• Source material:
──────────
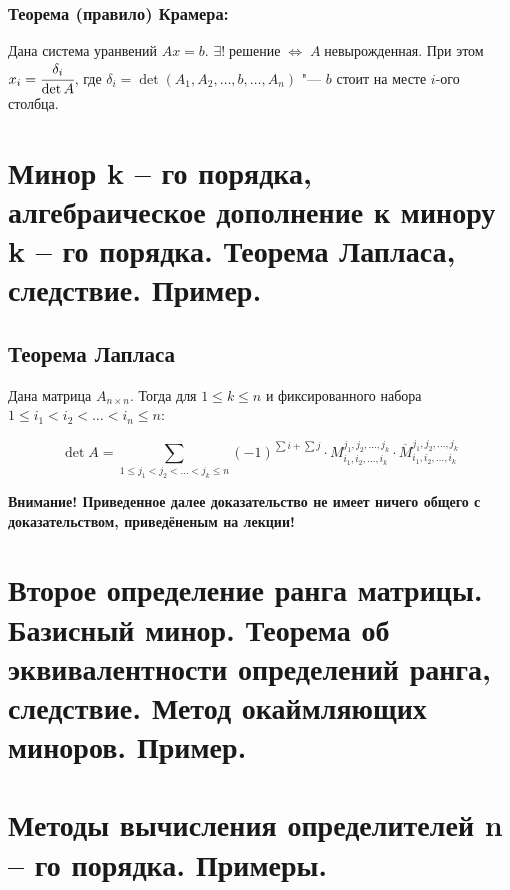 \documentclass{article}
\begin{document}
\subsubsection{Теорема (правило) Крамера:}
Дана система уранвений $Ax = b$. 
$\exists ! \;\text{решение} \;\Leftrightarrow\; A\;\text{невырожденная}$.
При  этом $x_i = \cfrac{\delta_i}{\operatorname{det}A}$, где $\delta_i = \operatorname{det}(A_1, A_2, \ldots, b, \ldots, A_n)$ "--- $b$ стоит на месте $i$-ого столбца.

\newpage
\section{Минор k – го порядка, алгебраическое дополнение к минору k – го порядка. Теорема Лапласа, следствие. Пример.}

\subsection{Теорема Лапласа}

Дана матрица $A_{n\times n}$. Тогда для $1 \leq k \leq n$ и фиксированного набора $1 \leq i_1 < i_2 <\ldots < i_n \leq n$: 

$$\operatorname{det}A = \sum_{1 \leq j_1 < j_2 <\ldots < j_k \leq n} (-1)^{\sum i + \sum j}\cdot M^{j_1, j_2, \ldots, j_k}_{i_1, i_2, \ldots, i_k} \cdot \overline{M}^{j_1, j_2, \ldots, j_k}_{i_1, i_2, \ldots, i_k}$$

\textbf{Внимание! Приведенное далее доказательство не имеет ничего общего с доказательством, приведёненым на лекции!}

\newpage
\section{Второе определение ранга матрицы. Базисный минор. Теорема об эквивалентности определений ранга, следствие. Метод окаймляющих миноров. Пример.}

\newpage
\section{Методы вычисления определителей n – го порядка. Примеры.}


 
\end{document}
──────────
• What to do: In how many lines of the records does the word "Дана" appear? Reply with the number only.

• Result of this task: 2